白樺 青空 南風



北海道人は北海道を隅々まで旅しない。
修学旅行や出張以外で旅先を「北海道」と考えガイドブックを買って比較検討して旅する人がどれだけいるだろう?自分が暮らしているところから離れれば離れるほど「スペシャル感」が増すのはしょうがないけれど、それってもったいないよね。人ってほんと無い物ねだり。


北海道は広すぎます、500km直線で走っても海に落ちないほど広いのです。時間がたっぷりあれば風光明媚なドライブコースもたくさんあれど、魅力的な土地が彼方此方に点在。網羅しようとすれば長すぎる陸路、このご時世にまったく安くならない空路、北海道回遊はなかなか厳しいものです。
枕が長くなりましたが、昨日チャンスがありSKY TRECという日本初の会員制小型航空機チャーターサービスの機材に乗るチャンスをいただきました。丘珠から飛び立ち知床でターンして戻って3時間半のショートトリップ。プライベートジェットとは違いこの「目」でリアルに大地を感じ取ることが出来る速度と距離感が醍醐味。


眩しいほど白く輝き、雲海と山肌の境目がわからない冬の旭岳、網走沖の流氷と海面との境目に生まれる美しいブルー、人を寄せ付けない自然の隆起そのもの知床半島の突端、どれもこれもハイビジョンや4Kなんか所詮「データだべ」と言い放ちたくなるほどのド迫力。

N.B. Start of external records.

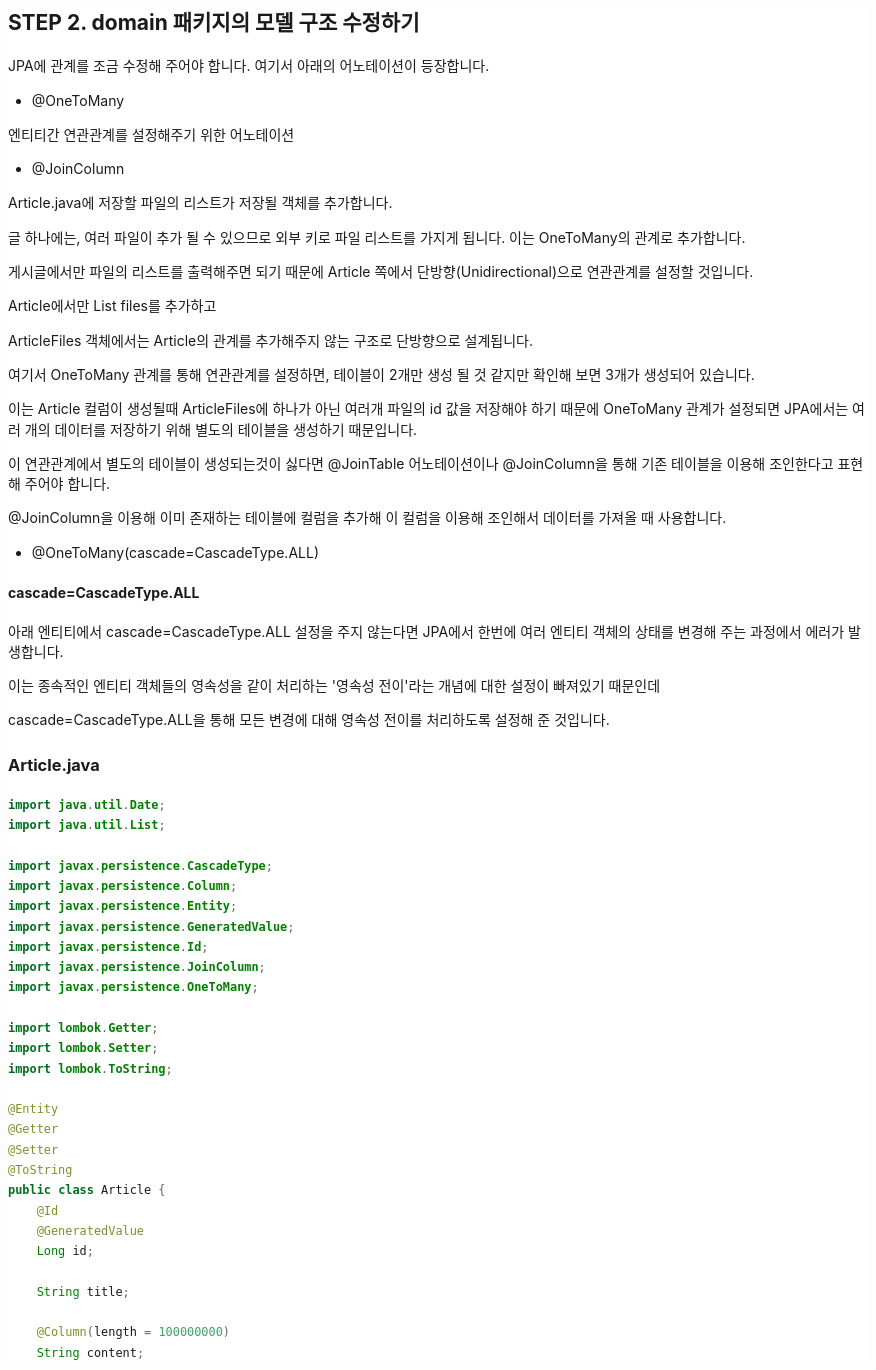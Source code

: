 ## STEP 2. domain 패키지의 모델 구조 수정하기

JPA에 관계를 조금 수정해 주어야 합니다. 여기서 아래의 어노테이션이 등장합니다.

- @OneToMany

엔티티간 연관관계를 설정해주기 위한 어노테이션

- @JoinColumn

Article.java에 저장할 파일의 리스트가 저장될 객체를 추가합니다.

글 하나에는, 여러 파일이 추가 될 수 있으므로 외부 키로 파일 리스트를 가지게 됩니다. 이는 OneToMany의 관계로 추가합니다.

게시글에서만 파일의 리스트를 출력해주면 되기 때문에 Article 쪽에서 단방향(Unidirectional)으로 연관관계를 설정할 것입니다.

Article에서만 List<ArticleFiles> files를 추가하고

ArticleFiles 객체에서는 Article의 관계를 추가해주지 않는 구조로 단방향으로 설계됩니다.

여기서 OneToMany 관계를 통해 연관관계를 설정하면, 테이블이 2개만 생성 될 것 같지만 확인해 보면 3개가 생성되어 있습니다.

이는 Article 컬럼이 생성될때 ArticleFiles에 하나가 아닌 여러개 파일의 id 값을 저장해야 하기 때문에 OneToMany 관계가 설정되면 JPA에서는 여러 개의 데이터를 저장하기 위해 별도의 테이블을 생성하기 때문입니다.

이 연관관계에서 별도의 테이블이 생성되는것이 싫다면 @JoinTable 어노테이션이나 @JoinColumn을 통해 기존 테이블을 이용해 조인한다고 표현해 주어야 합니다.

@JoinColumn을 이용해 이미 존재하는 테이블에 컬럼을 추가해 이 컬럼을 이용해 조인해서 데이터를 가져올 때 사용합니다.

- @OneToMany(cascade=CascadeType.ALL)


#### cascade=CascadeType.ALL

아래 엔티티에서 cascade=CascadeType.ALL 설정을 주지 않는다면 JPA에서 한번에 여러 엔티티 객체의 상태를 변경해 주는 과정에서 에러가 발생합니다.

이는 종속적인 엔티티 객체들의 영속성을 같이 처리하는 '영속성 전이'라는 개념에 대한 설정이 빠져있기 때문인데

cascade=CascadeType.ALL을 통해 모든 변경에 대해 영속성 전이를 처리하도록 설정해 준 것입니다.

### Article.java

```java
import java.util.Date;
import java.util.List;

import javax.persistence.CascadeType;
import javax.persistence.Column;
import javax.persistence.Entity;
import javax.persistence.GeneratedValue;
import javax.persistence.Id;
import javax.persistence.JoinColumn;
import javax.persistence.OneToMany;

import lombok.Getter;
import lombok.Setter;
import lombok.ToString;

@Entity
@Getter
@Setter
@ToString
public class Article {
    @Id
    @GeneratedValue
    Long id;

    String title;

    @Column(length = 100000000)
    String content;
```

冬山の尾根なんか女性のボディラインのようにセクシーだし、雲間から覗く山頂は北斎も筆を取ってしまうほどの「あゞ絶景かな絶景かな。」でありAmazing!な風景がギュウギュウ詰めになっている、それが北海道なのです。

山間に人々の暮らしがありその暮らしをつなぐ道路や送電線が、挑戦的に連なる山並みに巡らされている光景も圧巻。吉永小百合さんが若作りして開拓時代を演じている映画を思い出しながら、先人の労苦といまこの瞬間も生活インフラを支えてくれる関係者の皆様への謝意を感じずにはいられませんでした。

こんな贅沢なショートトリップをわたしみたいな平民が「普通」に利用出来るようにはならないだろうけど、狸小路で山のようにお土産買ってもらう事より、こういう北海道の素晴らしさを目指して来る観光客に対応できる仕組みがあるといいなあ。
新緑と紅葉の時期にも飛べたら最高!
日本人は季節で記憶を刻む数少ない民族なんだって。四季を楽しめる土地に生まれて幸せだよね!ってもう寒いの飽きた!はやく来い、北国の春。